■ **WORK REQUIRED**: Give back exactly the lines from the start of the entries below to the line holding "vida en línea.", that line included, and leave every picture out.

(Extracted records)
_ _ _ _
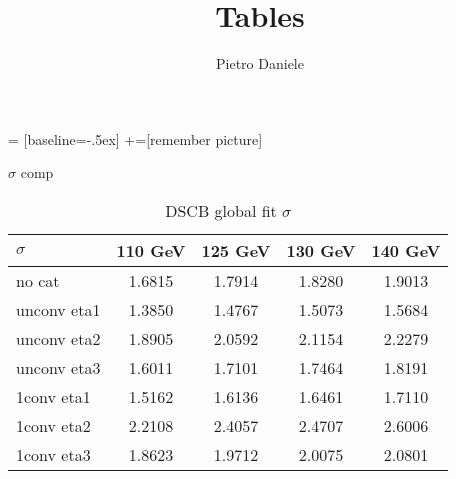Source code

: \documentclass[10pt,UKenglish, leqno, xcolor = dvipsnames]{beamer}
\author{Pietro Daniele}
\title{Tables}
\begin{document}
	 = [baseline=-.5ex]
	+=[remember picture]
	
	\begin{frame}{$\sigma$ comp}
		\vfill
		\centering
		\begin{table}[tbp]
			\centering
			\begin{tabular}{lcccc}
				\toprule[1.5pt]
				$\sigma$	& 110 GeV	& 125 GeV	& 130 GeV	& 140 GeV	\\
				\midrule
				no cat 		& 1.6815 	& 1.7914	& 1.8280	& 1.9013	\\
				unconv eta1 & 1.3850	& 1.4767	& 1.5073	& 1.5684	\\
				unconv eta2 & 1.8905	& 2.0592	& 2.1154	& 2.2279	\\
				unconv eta3 & 1.6011	& 1.7101	& 1.7464	& 1.8191	\\ 
				1conv eta1 	& 1.5162	& 1.6136	& 1.6461	& 1.7110	\\
				1conv eta2 	& 2.2108	& 2.4057	& 2.4707	& 2.6006	\\
				1conv eta3	& 1.8623	& 1.9712	& 2.0075	& 2.0801 	\\
				\bottomrule[1.5pt]
			\end{tabular}
			\caption{DSCB global fit $\sigma$}
		\end{table}
		\vfill
	\end{frame}
\end{document}

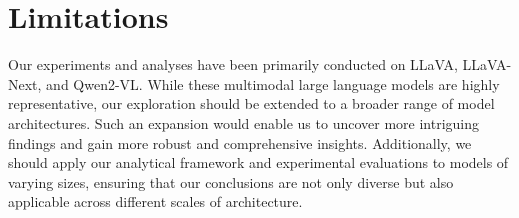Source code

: \section{Limitations}
Our experiments and analyses have been primarily conducted on LLaVA, LLaVA-Next, and Qwen2-VL. While these multimodal large language models are highly representative, our exploration should be extended to a broader range of model architectures. Such an expansion would enable us to uncover more intriguing findings and gain more robust and comprehensive insights. Additionally, we should apply our analytical framework and experimental evaluations to models of varying sizes, ensuring that our conclusions are not only diverse but also applicable across different scales of architecture.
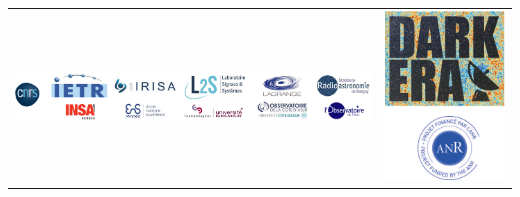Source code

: \documentclass{beamer}
\begin{document}
{\begin{tabular*}{\textwidth}{lr}
  \includegraphics[scale=0.8]{partenaires_DARK-ERA} &
\includegraphics[scale=1.0]{logo_DARK-ERA_avec_ANR} \\
  \end{tabular*}

}
\end{document}
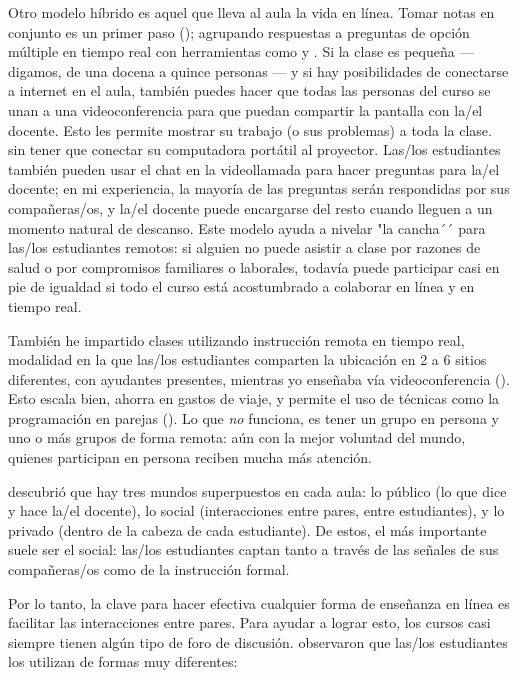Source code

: Otro modelo híbrido es aquel que lleva al aula la vida en línea.
Tomar notas en conjunto es un primer paso ();
agrupando respuestas a preguntas de opción múltiple en tiempo real
con herramientas como 
y .
Si la clase es pequeña --- digamos, de una docena a quince personas ---
y si hay posibilidades de conectarse a internet en el aula,
también puedes
hacer que todas las personas del curso se unan a una videoconferencia
para que puedan compartir la pantalla con la/el docente.
Esto les permite mostrar su trabajo (o sus problemas) a toda la clase.
sin tener que conectar su computadora portátil al proyector.
Las/los estudiantes también pueden usar el chat en la videollamada para hacer preguntas para la/el docente;
en mi experiencia,
la mayoría de las preguntas serán respondidas por sus compañeras/os,
y la/el docente puede encargarse del resto cuando lleguen a un momento natural de descanso.
Este modelo ayuda a nivelar "la cancha´´ para las/los estudiantes remotos:
si alguien no puede asistir a clase por razones de salud
o por compromisos familiares o laborales,
todavía puede participar casi en pie de igualdad
si todo el curso está acostumbrado a colaborar en línea y en tiempo real.

También he impartido clases utilizando instrucción remota en tiempo real,
modalidad en la que las/los estudiantes comparten la ubicación en 2 a 6 sitios diferentes, con ayudantes presentes,
mientras yo enseñaba vía videoconferencia ().
Esto escala bien,
ahorra en gastos de viaje,
y permite el uso de técnicas como la programación en parejas ().
Lo que \emph{no} funciona, es tener un grupo en persona y uno o más grupos de forma remota:
aún con la mejor voluntad del mundo,
quienes participan en persona reciben mucha más atención.


\cite{Nuth2007} descubrió que hay tres mundos superpuestos en cada aula:
lo público (lo que dice y hace la/el docente),
lo social (interacciones entre pares, entre estudiantes),
y lo privado (dentro de la cabeza de cada estudiante).
De estos,
el más importante suele ser el social:
las/los estudiantes captan tanto a través de las señales de sus compañeras/os como de la instrucción formal.

Por lo tanto, la clave para hacer efectiva cualquier forma de enseñanza en línea es
facilitar las interacciones entre pares.
Para ayudar a lograr esto,
los cursos casi siempre tienen algún tipo de foro de discusión.
\cite{Mill2016a} observaron que las/los estudiantes los utilizan de formas muy diferentes:

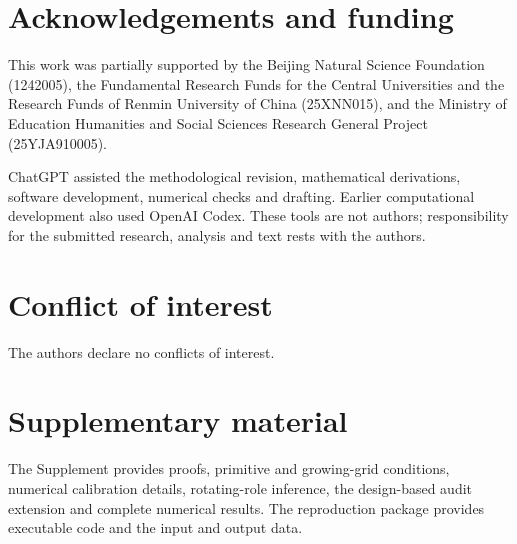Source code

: \section*{Acknowledgements and funding}
This work was partially supported by the Beijing Natural Science Foundation (1242005), the Fundamental Research Funds for the Central Universities and the Research Funds of Renmin University of China (25XNN015), and the Ministry of Education Humanities and Social Sciences Research General Project (25YJA910005).

ChatGPT assisted the methodological revision, mathematical derivations, software development, numerical checks and drafting. Earlier computational development also used OpenAI Codex. These tools are not authors; responsibility for the submitted research, analysis and text rests with the authors.

\section*{Conflict of interest}
The authors declare no conflicts of interest.

\section*{Supplementary material}
The Supplement provides proofs, primitive and growing-grid conditions, numerical calibration details, rotating-role inference, the design-based audit extension and complete numerical results. The reproduction package provides executable code and the input and output data.

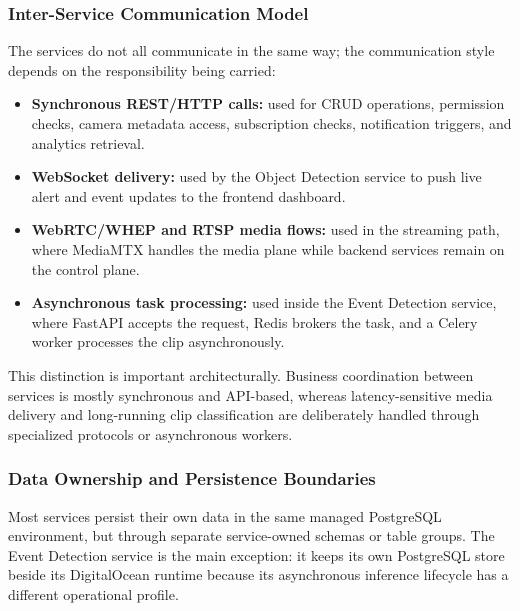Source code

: \documentclass[12pt,a4paper,oneside]{report}
\begin{document}
\subsubsection{Inter-Service Communication Model}
\hspace{0.8cm}The services do not all communicate in the same way; the communication style depends on the responsibility being carried:
\begin{itemize}
  \item \textbf{Synchronous REST/HTTP calls:} used for CRUD operations, permission checks, camera metadata access, subscription checks, notification triggers, and analytics retrieval.
  \item \textbf{WebSocket delivery:} used by the Object Detection service to push live alert and event updates to the frontend dashboard.
  \item \textbf{WebRTC/WHEP and RTSP media flows:} used in the streaming path, where MediaMTX handles the media plane while backend services remain on the control plane.
  \item \textbf{Asynchronous task processing:} used inside the Event Detection service, where FastAPI accepts the request, Redis brokers the task, and a Celery worker processes the clip asynchronously.
\end{itemize}

\hspace{0.8cm}This distinction is important architecturally. Business coordination between services is mostly synchronous and API-based, whereas latency-sensitive media delivery and long-running clip classification are deliberately handled through specialized protocols or asynchronous workers.

\subsubsection{Data Ownership and Persistence Boundaries}
\hspace{0.8cm}Most services persist their own data in the same managed PostgreSQL environment, but through separate service-owned schemas or table groups. The Event Detection service is the main exception: it keeps its own PostgreSQL store beside its DigitalOcean runtime because its asynchronous inference lifecycle has a different operational profile.
\end{document}
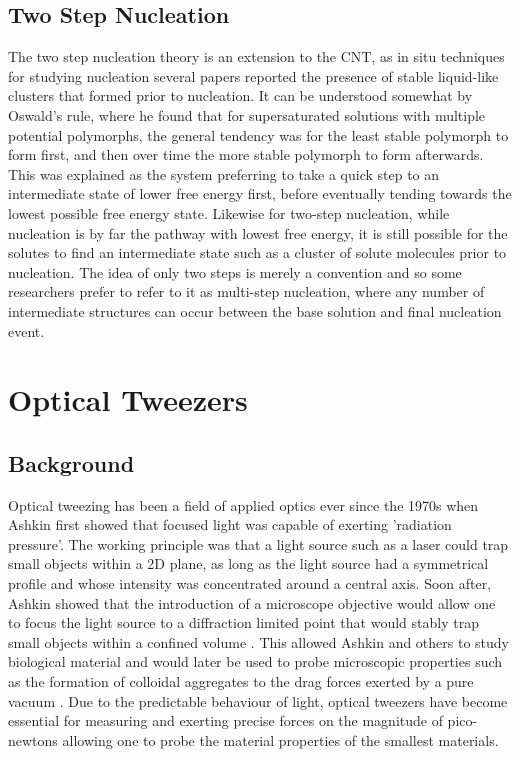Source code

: \documentclass[a4paper,oneside,11pt]{book}
\begin{document}
\subsection{Two Step Nucleation}
The two step nucleation theory is an extension to the CNT, as in situ techniques for studying nucleation several papers reported the presence of stable liquid-like clusters that formed prior to nucleation.  It can be understood somewhat by Oswald's rule, where he found that for supersaturated solutions with multiple potential polymorphs, the general tendency was for the least stable polymorph to form first, and then over time the more stable polymorph to form afterwards. This was explained as the system preferring to take a quick step to an intermediate state of lower free energy first, before eventually tending towards the lowest possible free energy state. Likewise for two-step nucleation, while nucleation is by far the pathway with lowest free energy, it is still possible for the solutes to find an intermediate state such as a cluster of solute molecules prior to nucleation. The idea of only two steps is merely a convention and so some researchers prefer to refer to it as multi-step nucleation, where any number of intermediate structures can occur between the base solution and final nucleation event.  

\section{Optical Tweezers}
\subsection{Background}
Optical tweezing has been a field of applied optics ever since the 1970s when Ashkin \cite{Ashkin1970} first showed that focused light was capable of exerting 'radiation pressure'. The working principle was that a light source such as a laser could trap small objects within a 2D plane, as long as the light source had a symmetrical profile and whose intensity was concentrated around a central axis. Soon after, Ashkin showed that the introduction of a microscope objective would allow one to focus the light source to a diffraction limited point that would stably trap small objects within a confined volume \cite{Ashkin1980}. This allowed Ashkin and others to study biological material and would later be used to probe microscopic properties such as the formation of colloidal aggregates \cite{Yi2021} to the drag forces exerted by a pure vacuum \cite{Ahn2018, Monteiro2018}. Due to the predictable behaviour of light, optical tweezers have become essential for measuring and exerting precise forces on the magnitude of pico-newtons allowing one to probe the material properties of the smallest materials. 
\end{document}
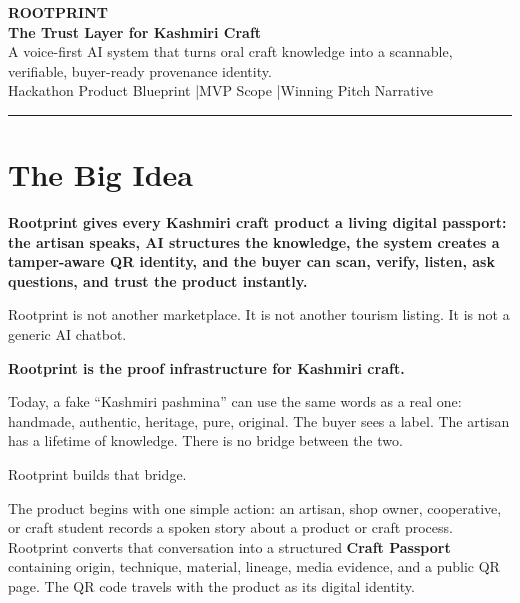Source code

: \documentclass[11pt,a4paper]{article}
\newcommand{\tagline}[1]{\begin{center}{\Large\bfseries\color{ink}#1}\end{center}}
\begin{document}

\begin{center}
  {\fontsize{28}{32}\selectfont\bfseries\color{ink}ROOTPRINT}\\[3pt]
  {\Large\bfseries\color{saffron}The Trust Layer for Kashmiri Craft}\\[5pt]
  {\normalsize\color{slate}A voice-first AI system that turns oral craft knowledge into a scannable, verifiable, buyer-ready provenance identity.}\\[8pt]
  {\small\color{slate}Hackathon Product Blueprint \quad|\quad MVP Scope \quad|\quad Winning Pitch Narrative}
\end{center}

\vspace{0.35em}
\noindent\color{saffron}\rule{\linewidth}{2pt}
\vspace{0.75em}

\section{The Big Idea}

\begin{blackbox}
\textbf{Rootprint gives every Kashmiri craft product a living digital passport: the artisan speaks, AI structures the knowledge, the system creates a tamper-aware QR identity, and the buyer can scan, verify, listen, ask questions, and trust the product instantly.}
\end{blackbox}

Rootprint is not another marketplace. It is not another tourism listing. It is not a generic AI chatbot.

\tagline{Rootprint is the proof infrastructure for Kashmiri craft.}

Today, a fake ``Kashmiri pashmina'' can use the same words as a real one: handmade, authentic, heritage, pure, original. The buyer sees a label. The artisan has a lifetime of knowledge. There is no bridge between the two.

Rootprint builds that bridge.

The product begins with one simple action: an artisan, shop owner, cooperative, or craft student records a spoken story about a product or craft process. Rootprint converts that conversation into a structured \textbf{Craft Passport} containing origin, technique, material, lineage, media evidence, and a public QR page. The QR code travels with the product as its digital identity.
\end{document}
_ _ _ _
■ **RESULT FOR THIS EXERCISE**:
Source code

: \documentclass[10pt,UKenglish, leqno, xcolor = dvipsnames]{beamer}
\author{Pietro Daniele}
\title{Tables}
\begin{document}
	 = [baseline=-.5ex]
	+=[remember picture]
	
	\begin{frame}{$\sigma$ comp}
		\vfill
		\centering
		\begin{table}[tbp]
			\centering
			\begin{tabular}{lcccc}
				\toprule[1.5pt]
				$\sigma$	& 110 GeV	& 125 GeV	& 130 GeV	& 140 GeV	\\
				\midrule
				no cat 		& 1.6815 	& 1.7914	& 1.8280	& 1.9013	\\
				unconv eta1 & 1.3850	& 1.4767	& 1.5073	& 1.5684	\\
				unconv eta2 & 1.8905	& 2.0592	& 2.1154	& 2.2279	\\
				unconv eta3 & 1.6011	& 1.7101	& 1.7464	& 1.8191	\\ 
				1conv eta1 	& 1.5162	& 1.6136	& 1.6461	& 1.7110	\\
				1conv eta2 	& 2.2108	& 2.4057	& 2.4707	& 2.6006	\\
				1conv eta3	& 1.8623	& 1.9712	& 2.0075	& 2.0801 	\\
				\bottomrule[1.5pt]
			\end{tabular}
			\caption{DSCB global fit $\sigma$}
		\end{table}
		\vfill
	\end{frame}
\end{document}

Source code

: \section{Limitations}
Our experiments and analyses have been primarily conducted on LLaVA, LLaVA-Next, and Qwen2-VL. While these multimodal large language models are highly representative, our exploration should be extended to a broader range of model architectures. Such an expansion would enable us to uncover more intriguing findings and gain more robust and comprehensive insights. Additionally, we should apply our analytical framework and experimental evaluations to models of varying sizes, ensuring that our conclusions are not only diverse but also applicable across different scales of architecture.
Source code

: \documentclass{beamer}
\begin{document}
{\begin{tabular*}{\textwidth}{lr}
  \includegraphics[scale=0.8]{partenaires_DARK-ERA} &
\includegraphics[scale=1.0]{logo_DARK-ERA_avec_ANR} \\
  \end{tabular*}

}
\end{document}
Source code

: Otro modelo híbrido es aquel que lleva al aula la vida en línea.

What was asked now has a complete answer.